I wonder what the story is behind a deliberately perverse decision by Paramount Vantage marketers to describe Sean Penn‘s credits on Into The Wild (9.21) in a blatantly non-grammatical way? The one-sheet says “screenplay and directed by Sean Penn.” Obviously it should either say “screenplay and direction by Sean Penn” or “written and directed by Sean Penn.”

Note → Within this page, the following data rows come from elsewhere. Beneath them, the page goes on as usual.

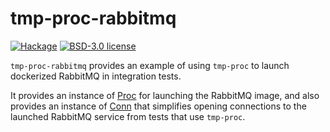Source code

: # tmp-proc-rabbitmq

[![Hackage](https://img.shields.io/hackage/v/tmp-proc-rabbitmq.svg)](https://hackage.haskell.org/package/tmp-proc-rabbitmq)
[![BSD-3.0 license](https://img.shields.io/badge/license-BSD--3.0-blue.svg)](https://github.com/adetokunbo/tmp-proc/blob/master/tmp-proc-rabbitmq/LICENSE)

`tmp-proc-rabbitmq` provides an example of using `tmp-proc` to launch dockerized
RabbitMQ in integration tests.

It provides an instance of [Proc][1] for launching the RabbitMQ image, and also
provides an instance of [Conn][2] that simplifies opening connections to the
launched RabbitMQ service from tests that use `tmp-proc`.

[1]: https://hackage.haskell.org/package/tmp-proc-0.5.0.0/docs/System-TmpProc-Docker.html#t:Proc
[2]: https://hackage.haskell.org/package/tmp-proc-0.5.0.0/docs/System-TmpProc-Docker.html#t:Conn
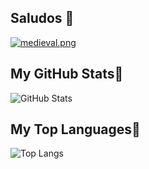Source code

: ## Saludos 👋
[![medieval.png](https://i.postimg.cc/W3QmtDTn/medieval.png)](https://postimg.cc/JD5H2zyD)

   <!--![me](https://user-images.githubusercontent.com/98347096/219450099-122f3442-cca6-4dff-956f-514616e2ee8b.gif)-->
<!--  [![programadoras.jpg](https://i.postimg.cc/TPbJ3SQf/programadoras.jpg)](https://postimg.cc/WD2k95QH)-->


## My GitHub Stats🌱 

 ![GitHub Stats](https://github-readme-stats.vercel.app/api?username=pabletefatimarocio&layout=compact&theme=radical)
## My Top Languages🌱

![Top Langs](https://github-readme-stats.vercel.app/api/top-langs/?username=pabletefatimarocio&layout=compact&theme=radical)










<!--
**pabletefatimarocio/pabletefatimarocio** is a ✨ _special_ ✨ repository because its `README.md` (this file) appears on your GitHub profile.

Here are some ideas to get you started:

- 🔭 I’m currently working on ...
- 🌱 I’m currently learning ...
- 👯 I’m looking to collaborate on ...
- 🤔 I’m looking for help with ...
- 💬 Ask me about ...
- 📫 How to reach me: ...
- 😄 Pronouns: ...
- ⚡ Fun fact: ...
-->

Penn’s credit copy on Into The Wild one-sheet

Did Penn go ballistic and say, “I don’t care about grammatical….this is how I want it”? Because he knew it would get attention in the way “The Birds is coming” got attention? Strange. Lame. Here’s the exclusive trailer on My Space.
“To be honest, of all the things I had to consider making the movie — the story, the characters, the actors — the hardest thing for me was the action sequences. There’s only so much left that you can do with action. I think we’ve done a good job, but I really had to rack my brains to try to think of something fresh.” — Live Free or Die Hard director Len Wiseman speaking to USA Today‘s Scott Bowles.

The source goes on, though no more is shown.